- [WHAT THE TASK ASKS] Search the data for the word "المشروع". Reproduce every line where it is found.

※

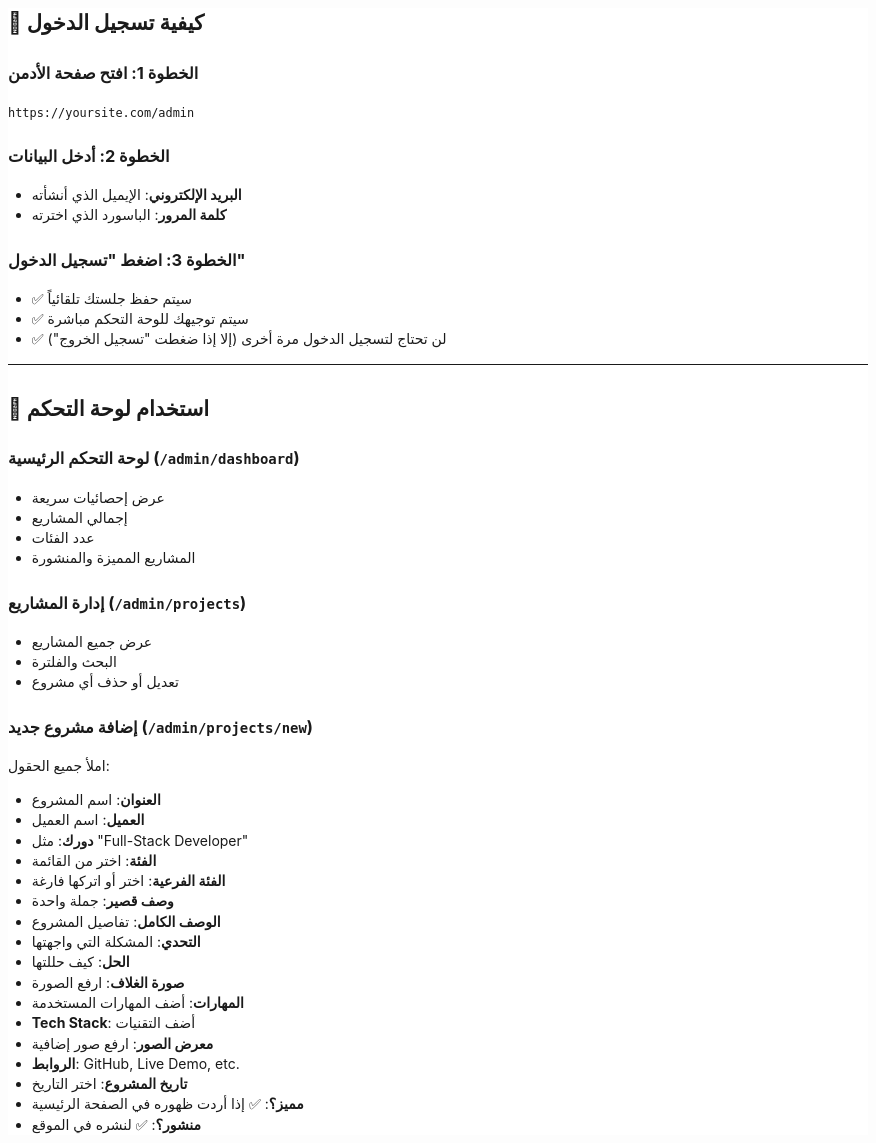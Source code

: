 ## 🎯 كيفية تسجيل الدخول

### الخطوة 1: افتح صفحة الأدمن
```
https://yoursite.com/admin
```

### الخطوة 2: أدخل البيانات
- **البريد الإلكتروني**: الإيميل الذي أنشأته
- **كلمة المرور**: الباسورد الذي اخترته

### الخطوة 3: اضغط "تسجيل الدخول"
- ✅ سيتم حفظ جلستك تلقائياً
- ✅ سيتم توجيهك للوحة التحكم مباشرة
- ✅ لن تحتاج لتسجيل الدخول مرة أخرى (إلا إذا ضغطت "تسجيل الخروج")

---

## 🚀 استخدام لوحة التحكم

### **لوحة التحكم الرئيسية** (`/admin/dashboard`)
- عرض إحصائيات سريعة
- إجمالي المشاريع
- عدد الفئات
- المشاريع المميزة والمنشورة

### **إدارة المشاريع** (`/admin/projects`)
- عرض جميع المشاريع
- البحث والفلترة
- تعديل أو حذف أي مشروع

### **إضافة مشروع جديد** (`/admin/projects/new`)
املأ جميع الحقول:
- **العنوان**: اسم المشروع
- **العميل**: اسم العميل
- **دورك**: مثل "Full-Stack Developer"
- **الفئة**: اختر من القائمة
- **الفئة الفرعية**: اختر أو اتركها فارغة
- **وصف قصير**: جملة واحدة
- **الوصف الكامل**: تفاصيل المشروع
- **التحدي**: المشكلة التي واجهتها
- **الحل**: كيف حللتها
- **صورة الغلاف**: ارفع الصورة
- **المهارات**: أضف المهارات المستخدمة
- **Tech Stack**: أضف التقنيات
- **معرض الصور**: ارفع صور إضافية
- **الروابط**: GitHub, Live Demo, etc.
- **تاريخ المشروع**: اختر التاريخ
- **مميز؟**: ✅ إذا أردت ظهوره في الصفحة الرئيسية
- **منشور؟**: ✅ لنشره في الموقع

※

- [ANSWER BELOW]
- **العنوان**: اسم المشروع
- **الوصف الكامل**: تفاصيل المشروع
- **تاريخ المشروع**: اختر التاريخ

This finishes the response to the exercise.